By Charlyn Fargo

Last week, the U.S. House passed the Death Tax Repeal Act of 2015. If it subsequently gets passed by the Senate and signed by President Obama, it will be one of the most important pieces of legislation for agriculture this year.

That’s because the tax, considered unfair by many, jeopardizes the transfer of assets to the next generation.

The House voted 240 to 179 to pass HR 1105. Here’s what’s interesting – the vote marked the first time in 10 years that the House voted on an estate tax repeal.

There’s a good chance the U.S. Senate will take up the issue, according to the American Farm Bureau. Estate Tax relief ranks as a candidate for tax reform legislation, which high on the priority list. No one’s sure of the timetable for consideration. The Senate would need 60 votes to pass the measure unless it is considered under “reconciliation” which allows legislation to pass with a simply majority.

Illinois Farm Bureau applauds the strong House vote in favor of death tax repeal,” said Alan Guebert Jr., president of the Illinois Farm Bureau. “Roughly 90 percent of the value of family-owned farms in Illinois is tied to land, buildings and equipment that can’t easily be converted to cash, leaving some farm families unable to cover their enormous tax bill after the death of a family member.”

That’s a terrible place to be in after the death of a loved one.

As farmland values have increased, the problem has magnified.

Illinois farmland values have nearly tripled in the last 15 years. Three out of every 20 farms in Illinois could be valued over the $5.14 million estate tax exemption based on average farmland values, according to the IFB. The problem is the exemption has failed to keep up with increasing farmland values.

At the end of 2012, Congress passed the American Taxpayer Relief Act, narrowly avoiding a return to a $1 million estate tax exemption with a 55 percent tax rate. This legislation provided a permanent exemption of the estate tax of $5 million per individual, 10 million per couple, and raised the top tax rate to 40 percent. While ATRA provided some relief for some farmers and ranchers, fixing the underlying problem is critical. With rising farm land values across America the estate tax will continue to plague farm and ranch families until it is repealed.

IFB credits its grass roots efforts to helping get the measure passed in the House. Leaders called on grass roots IFB members to call their congressional delegates to vote “yes” on the appeal – and they did. Illinois delegation members voting “yes” included Republicans Mike Bost, Rodney Davis, Bob Dold, Randy Hultgren, Adam Kinzinger, peter Roskam and John Shimkus.

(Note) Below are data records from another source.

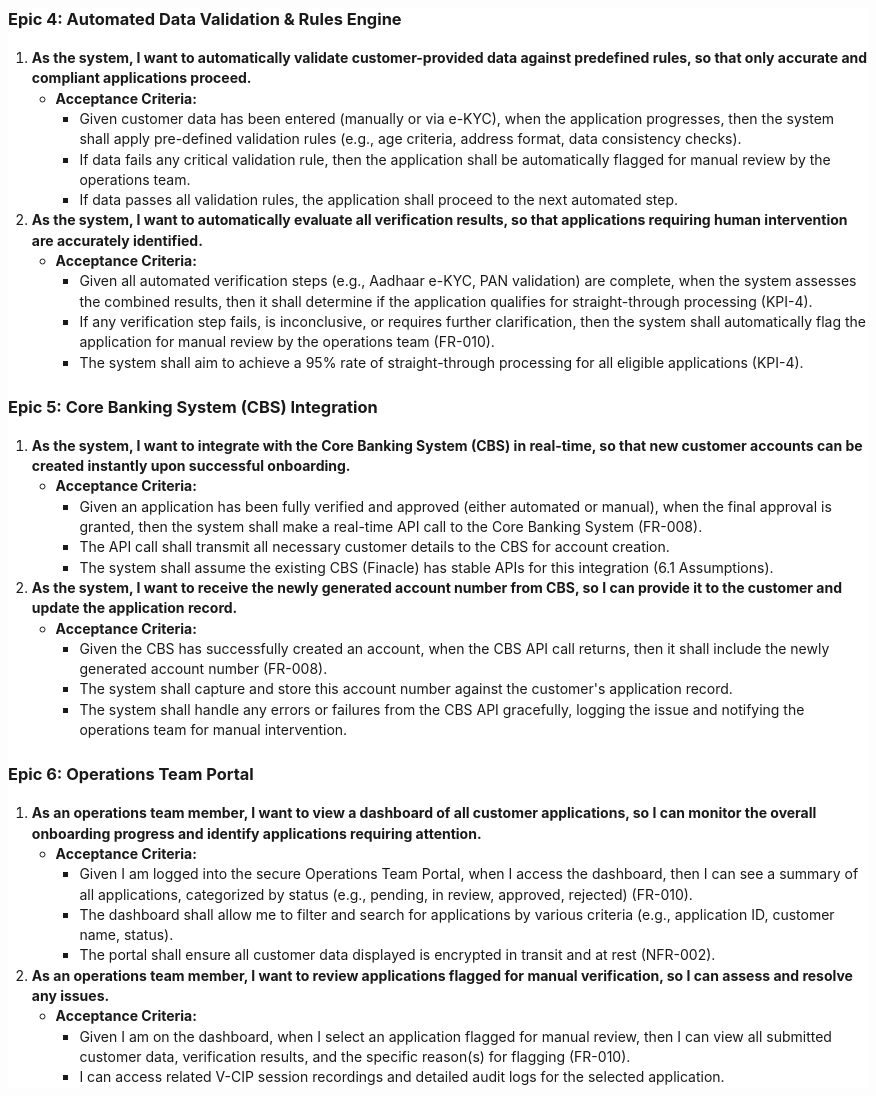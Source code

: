 ### Epic 4: Automated Data Validation & Rules Engine

1.  **As the system, I want to automatically validate customer-provided data against predefined rules, so that only accurate and compliant applications proceed.**
    *   **Acceptance Criteria:**
        *   Given customer data has been entered (manually or via e-KYC), when the application progresses, then the system shall apply pre-defined validation rules (e.g., age criteria, address format, data consistency checks).
        *   If data fails any critical validation rule, then the application shall be automatically flagged for manual review by the operations team.
        *   If data passes all validation rules, the application shall proceed to the next automated step.
2.  **As the system, I want to automatically evaluate all verification results, so that applications requiring human intervention are accurately identified.**
    *   **Acceptance Criteria:**
        *   Given all automated verification steps (e.g., Aadhaar e-KYC, PAN validation) are complete, when the system assesses the combined results, then it shall determine if the application qualifies for straight-through processing (KPI-4).
        *   If any verification step fails, is inconclusive, or requires further clarification, then the system shall automatically flag the application for manual review by the operations team (FR-010).
        *   The system shall aim to achieve a 95% rate of straight-through processing for all eligible applications (KPI-4).

### Epic 5: Core Banking System (CBS) Integration

1.  **As the system, I want to integrate with the Core Banking System (CBS) in real-time, so that new customer accounts can be created instantly upon successful onboarding.**
    *   **Acceptance Criteria:**
        *   Given an application has been fully verified and approved (either automated or manual), when the final approval is granted, then the system shall make a real-time API call to the Core Banking System (FR-008).
        *   The API call shall transmit all necessary customer details to the CBS for account creation.
        *   The system shall assume the existing CBS (Finacle) has stable APIs for this integration (6.1 Assumptions).
2.  **As the system, I want to receive the newly generated account number from CBS, so I can provide it to the customer and update the application record.**
    *   **Acceptance Criteria:**
        *   Given the CBS has successfully created an account, when the CBS API call returns, then it shall include the newly generated account number (FR-008).
        *   The system shall capture and store this account number against the customer's application record.
        *   The system shall handle any errors or failures from the CBS API gracefully, logging the issue and notifying the operations team for manual intervention.

### Epic 6: Operations Team Portal

1.  **As an operations team member, I want to view a dashboard of all customer applications, so I can monitor the overall onboarding progress and identify applications requiring attention.**
    *   **Acceptance Criteria:**
        *   Given I am logged into the secure Operations Team Portal, when I access the dashboard, then I can see a summary of all applications, categorized by status (e.g., pending, in review, approved, rejected) (FR-010).
        *   The dashboard shall allow me to filter and search for applications by various criteria (e.g., application ID, customer name, status).
        *   The portal shall ensure all customer data displayed is encrypted in transit and at rest (NFR-002).
2.  **As an operations team member, I want to review applications flagged for manual verification, so I can assess and resolve any issues.**
    *   **Acceptance Criteria:**
        *   Given I am on the dashboard, when I select an application flagged for manual review, then I can view all submitted customer data, verification results, and the specific reason(s) for flagging (FR-010).
        *   I can access related V-CIP session recordings and detailed audit logs for the selected application.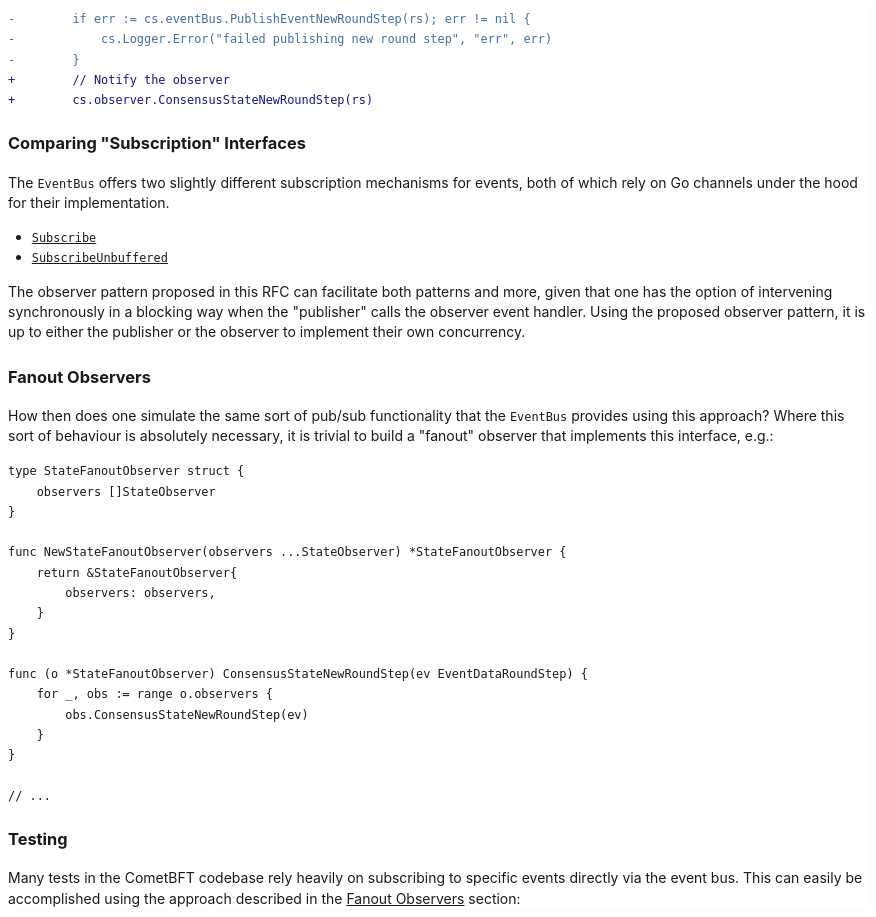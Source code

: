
 ```diff
-        if err := cs.eventBus.PublishEventNewRoundStep(rs); err != nil {
-            cs.Logger.Error("failed publishing new round step", "err", err)
-        }
+        // Notify the observer
+        cs.observer.ConsensusStateNewRoundStep(rs)
```

### Comparing "Subscription" Interfaces

The `EventBus` offers two slightly different subscription mechanisms for events,
both of which rely on Go channels under the hood for their implementation.

- [`Subscribe`]
- [`SubscribeUnbuffered`]

The observer pattern proposed in this RFC can facilitate both patterns and more,
given that one has the option of intervening synchronously in a blocking way
when the "publisher" calls the observer event handler. Using the proposed
observer pattern, it is up to either the publisher or the observer to implement
their own concurrency.

### Fanout Observers

How then does one simulate the same sort of pub/sub functionality that the
`EventBus` provides using this approach? Where this sort of behaviour is
absolutely necessary, it is trivial to build a "fanout" observer that implements
this interface, e.g.:

```golang
type StateFanoutObserver struct {
    observers []StateObserver
}

func NewStateFanoutObserver(observers ...StateObserver) *StateFanoutObserver {
    return &StateFanoutObserver{
        observers: observers,
    }
}

func (o *StateFanoutObserver) ConsensusStateNewRoundStep(ev EventDataRoundStep) {
    for _, obs := range o.observers {
        obs.ConsensusStateNewRoundStep(ev)
    }
}

// ...
```

### Testing

Many tests in the CometBFT codebase rely heavily on subscribing to specific
events directly via the event bus. This can easily be accomplished using the
approach described in the [Fanout Observers](#fanout-observers) section:


[\#1055]: https://github.com/cometbft/cometbft/issues/1055
[RFC 104]: rfc-104-actor-model.md
[Actor]: https://en.wikipedia.org/wiki/Actor_model
[Observer Pattern]: https://en.wikipedia.org/wiki/Observer_pattern
[`EventBus`]: https://github.com/cometbft/cometbft/blob/b23ef56f8e6d8a7015a7f816a61f2e53b0b07b0d/types/event_bus.go#L33
[`Switch`]: https://github.com/cometbft/cometbft/blob/b23ef56f8e6d8a7015a7f816a61f2e53b0b07b0d/p2p/switch.go#L70
[test-eventbus-access]: https://github.com/cometbft/cometbft/blob/091a1f312e5f2f4b183fab1d57d729a6c478ff1f/consensus/mempool_test.go#L40
[ADR 101]: https://github.com/cometbft/cometbft/issues/574
[`Subscribe`]: https://github.com/cometbft/cometbft/blob/a9deb305e51278c25ad92b249caa092d24c5fc29/types/event_bus.go#L75
[`SubscribeUnbuffered`]: https://github.com/cometbft/cometbft/blob/a9deb305e51278c25ad92b249caa092d24c5fc29/types/event_bus.go#L86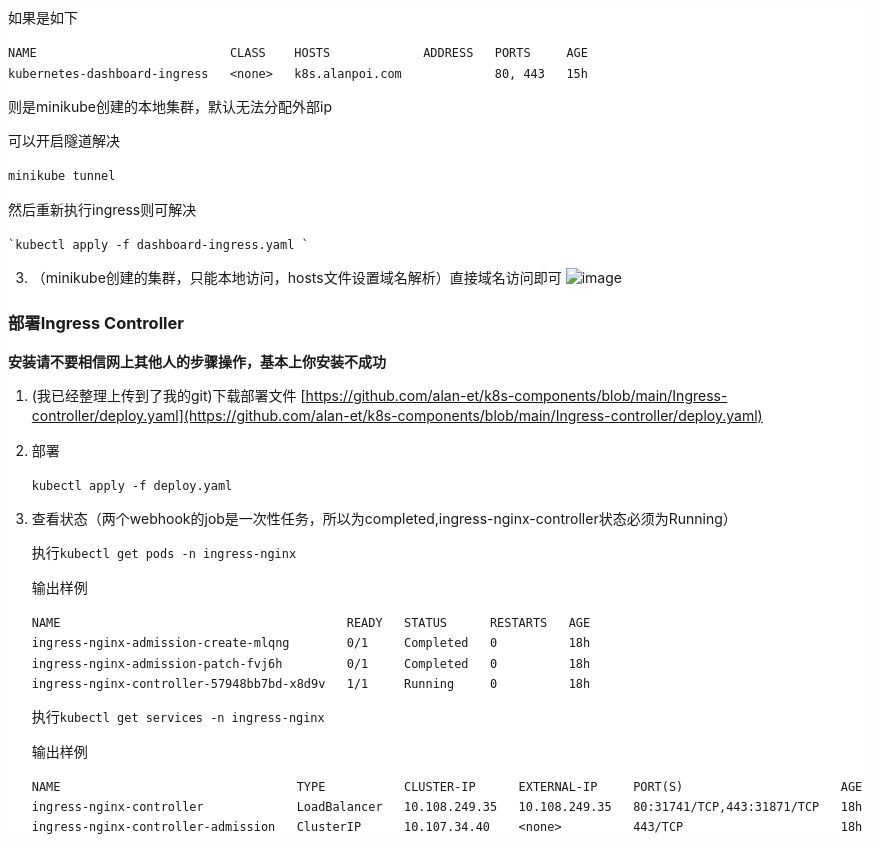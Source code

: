    如果是如下

   ```
   NAME                           CLASS    HOSTS             ADDRESS   PORTS     AGE
   kubernetes-dashboard-ingress   <none>   k8s.alanpoi.com             80, 443   15h
   ```

   则是minikube创建的本地集群，默认无法分配外部ip

   可以开启隧道解决

   ```
   minikube tunnel
   ```

   然后重新执行ingress则可解决

   ```
   `kubectl apply -f dashboard-ingress.yaml `
   ```

   

3. （minikube创建的集群，只能本地访问，hosts文件设置域名解析）直接域名访问即可
![image](https://github.com/alan-et/k8s-components/assets/46310121/97cc9d77-d5b9-46a9-bf9c-726a3bf4e497)


   

### 部署Ingress Controller

**安装请不要相信网上其他人的步骤操作，基本上你安装不成功**

1. (我已经整理上传到了我的git)下载部署文件 [https://github.com/alan-et/k8s-components/blob/main/Ingress-controller/deploy.yaml](https://github.com/alan-et/k8s-components/blob/main/Ingress-controller/deploy.yaml)

2. 部署

   ```
   kubectl apply -f deploy.yaml
   ```

3. 查看状态（两个webhook的job是一次性任务，所以为completed,ingress-nginx-controller状态必须为Running）

   执行`kubectl get pods -n ingress-nginx`

   输出样例

   ```
   NAME                                        READY   STATUS      RESTARTS   AGE
   ingress-nginx-admission-create-mlqng        0/1     Completed   0          18h
   ingress-nginx-admission-patch-fvj6h         0/1     Completed   0          18h
   ingress-nginx-controller-57948bb7bd-x8d9v   1/1     Running     0          18h
   ```

   执行`kubectl get services -n ingress-nginx`

   输出样例

   ```
   NAME                                 TYPE           CLUSTER-IP      EXTERNAL-IP     PORT(S)                      AGE
   ingress-nginx-controller             LoadBalancer   10.108.249.35   10.108.249.35   80:31741/TCP,443:31871/TCP   18h
   ingress-nginx-controller-admission   ClusterIP      10.107.34.40    <none>          443/TCP                      18h
   ```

That’s a perfect example of phone calls making a difference. Too often, farmers discuss the matter at the coffee shop. Making the phone call to a voting legislator can make all the difference.

And the IFB wasn’t alone. Cattlemen in Illinois and Missouri were active as well. Missouri Cattlemen’s Association President Janet Akers said the death tax threatens the livelihoods of farmers and ranchers across the country.

Farmers and ranchers are asset rich and cash poor. These assets have been taxed over and over again throughout an individual’s lifetime. There is absolutely no reason to burden the next generation with another tax,” said Akers. “This tax needs to stop.”

National Cattlemen’s Beef Association President Philip Ellis called the repeal of the Death Tax critical to the future of rural America, and rallied members to make phone calls.

When did it become appropriate to tax death?” said Ellis, a multi-generational rancher from Wyoming. “This is a punitive tax on farmers and ranchers that is inaccurately framed as a tax on the rich. The U.S. Department of Agriculture even names the death tax as one of the top contributors to the breakup of multi-generational farming and ranching operations.”

The estate tax is a disservice to agriculture because we are a land-based, capital-intensive industry short of funds, and with few options for paying estate taxes when they come due,” said Ellis in a press release. “Unfortunately, all too often at the time of death, farming and ranching families are forced to sell off land, farm equipment, parts of the operation or take out loans to pay off tax liabilities and attorney’s fees.”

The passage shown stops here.